_WHAT YOU ARE ASKED TO DO_: Go through the entries below and copy every line that holds the word "BELARUS".

_SUPPLIED MATERIAL_:
== == ==
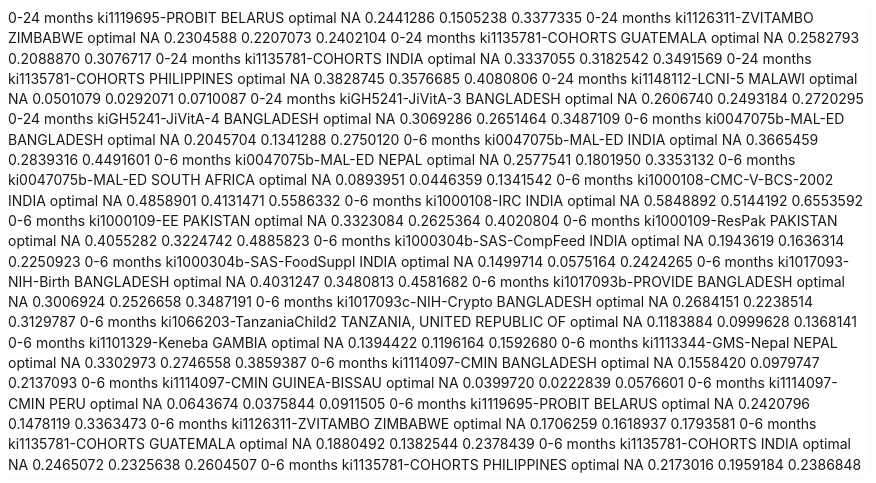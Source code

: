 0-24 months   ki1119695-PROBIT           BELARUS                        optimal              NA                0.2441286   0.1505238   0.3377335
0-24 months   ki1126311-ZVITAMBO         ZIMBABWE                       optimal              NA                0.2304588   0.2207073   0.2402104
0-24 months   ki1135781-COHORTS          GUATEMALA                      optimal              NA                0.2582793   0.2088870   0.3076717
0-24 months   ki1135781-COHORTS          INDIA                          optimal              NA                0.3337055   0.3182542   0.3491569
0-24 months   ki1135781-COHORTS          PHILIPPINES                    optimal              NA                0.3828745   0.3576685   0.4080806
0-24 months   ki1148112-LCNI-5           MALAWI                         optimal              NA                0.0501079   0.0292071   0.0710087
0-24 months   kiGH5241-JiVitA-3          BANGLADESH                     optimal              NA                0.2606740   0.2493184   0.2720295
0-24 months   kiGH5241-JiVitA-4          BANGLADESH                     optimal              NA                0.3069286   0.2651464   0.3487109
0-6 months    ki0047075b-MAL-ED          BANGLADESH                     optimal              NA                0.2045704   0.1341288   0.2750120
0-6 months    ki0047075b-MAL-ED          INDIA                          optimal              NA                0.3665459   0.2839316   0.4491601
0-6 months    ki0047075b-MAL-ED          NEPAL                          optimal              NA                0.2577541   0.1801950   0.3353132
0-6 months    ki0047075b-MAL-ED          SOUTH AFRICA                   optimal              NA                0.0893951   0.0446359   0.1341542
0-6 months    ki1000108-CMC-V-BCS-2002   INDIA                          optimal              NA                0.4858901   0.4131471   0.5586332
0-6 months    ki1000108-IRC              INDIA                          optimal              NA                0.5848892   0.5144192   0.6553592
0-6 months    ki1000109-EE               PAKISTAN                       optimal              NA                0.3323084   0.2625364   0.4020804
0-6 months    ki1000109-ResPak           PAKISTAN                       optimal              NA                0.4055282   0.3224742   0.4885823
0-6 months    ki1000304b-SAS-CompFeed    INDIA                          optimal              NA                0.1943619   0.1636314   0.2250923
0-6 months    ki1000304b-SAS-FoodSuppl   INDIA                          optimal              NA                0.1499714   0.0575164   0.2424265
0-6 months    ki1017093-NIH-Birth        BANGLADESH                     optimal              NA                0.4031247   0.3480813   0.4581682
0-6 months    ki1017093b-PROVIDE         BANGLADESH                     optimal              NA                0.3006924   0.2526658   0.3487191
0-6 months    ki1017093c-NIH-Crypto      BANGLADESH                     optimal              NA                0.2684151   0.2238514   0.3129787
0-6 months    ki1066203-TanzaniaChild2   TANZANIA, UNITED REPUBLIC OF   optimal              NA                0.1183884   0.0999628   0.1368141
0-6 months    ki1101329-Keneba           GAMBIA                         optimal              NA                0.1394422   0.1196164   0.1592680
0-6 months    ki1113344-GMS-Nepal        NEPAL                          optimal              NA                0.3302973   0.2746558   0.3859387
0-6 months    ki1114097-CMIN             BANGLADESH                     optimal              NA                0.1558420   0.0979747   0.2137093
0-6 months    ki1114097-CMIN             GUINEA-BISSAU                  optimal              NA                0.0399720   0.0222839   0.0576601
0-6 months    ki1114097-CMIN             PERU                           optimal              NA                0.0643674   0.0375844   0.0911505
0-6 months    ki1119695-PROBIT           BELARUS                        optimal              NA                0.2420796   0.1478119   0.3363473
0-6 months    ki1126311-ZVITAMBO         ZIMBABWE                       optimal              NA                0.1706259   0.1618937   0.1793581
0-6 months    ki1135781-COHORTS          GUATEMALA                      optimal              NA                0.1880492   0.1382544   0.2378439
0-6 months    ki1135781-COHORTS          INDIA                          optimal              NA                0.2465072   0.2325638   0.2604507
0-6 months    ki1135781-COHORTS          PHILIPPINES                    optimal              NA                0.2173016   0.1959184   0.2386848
== == ==
_FINISHED EXERCISE_:
: 0-24 months   ki1119695-PROBIT           BELARUS                        optimal              NA                0.2441286   0.1505238   0.3377335
0-6 months    ki1119695-PROBIT           BELARUS                        optimal              NA                0.2420796   0.1478119   0.3363473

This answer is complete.